AIM OF THE TASK
Pull every line with the word "incluidos" out of the entries below.
* * * * * * * * *
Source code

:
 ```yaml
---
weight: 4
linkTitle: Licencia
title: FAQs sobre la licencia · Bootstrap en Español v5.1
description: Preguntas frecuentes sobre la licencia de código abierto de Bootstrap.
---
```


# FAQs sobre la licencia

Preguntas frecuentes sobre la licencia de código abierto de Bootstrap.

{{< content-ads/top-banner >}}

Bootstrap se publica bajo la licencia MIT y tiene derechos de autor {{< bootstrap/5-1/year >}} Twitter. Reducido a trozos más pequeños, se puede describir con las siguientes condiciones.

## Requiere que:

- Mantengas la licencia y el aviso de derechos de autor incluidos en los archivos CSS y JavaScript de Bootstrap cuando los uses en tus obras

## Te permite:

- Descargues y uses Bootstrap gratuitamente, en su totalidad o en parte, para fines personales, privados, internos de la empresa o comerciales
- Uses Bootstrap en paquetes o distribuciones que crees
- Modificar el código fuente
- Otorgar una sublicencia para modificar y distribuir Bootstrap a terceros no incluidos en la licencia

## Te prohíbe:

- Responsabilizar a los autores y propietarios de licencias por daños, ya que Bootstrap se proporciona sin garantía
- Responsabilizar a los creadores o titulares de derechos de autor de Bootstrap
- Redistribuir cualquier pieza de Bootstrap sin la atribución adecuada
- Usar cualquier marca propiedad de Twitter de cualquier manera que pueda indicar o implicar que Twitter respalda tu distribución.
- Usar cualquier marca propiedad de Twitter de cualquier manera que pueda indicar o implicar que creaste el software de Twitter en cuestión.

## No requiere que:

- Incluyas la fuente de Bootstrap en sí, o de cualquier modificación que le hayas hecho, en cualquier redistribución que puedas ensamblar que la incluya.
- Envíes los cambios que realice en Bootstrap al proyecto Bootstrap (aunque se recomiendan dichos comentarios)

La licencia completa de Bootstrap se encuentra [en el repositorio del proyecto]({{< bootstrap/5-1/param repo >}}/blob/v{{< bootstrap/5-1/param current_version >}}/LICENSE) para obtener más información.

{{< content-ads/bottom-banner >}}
* * * * * * * * *
EXERCISE SOLUTION
- Mantengas la licencia y el aviso de derechos de autor incluidos en los archivos CSS y JavaScript de Bootstrap cuando los uses en tus obras
- Otorgar una sublicencia para modificar y distribuir Bootstrap a terceros no incluidos en la licencia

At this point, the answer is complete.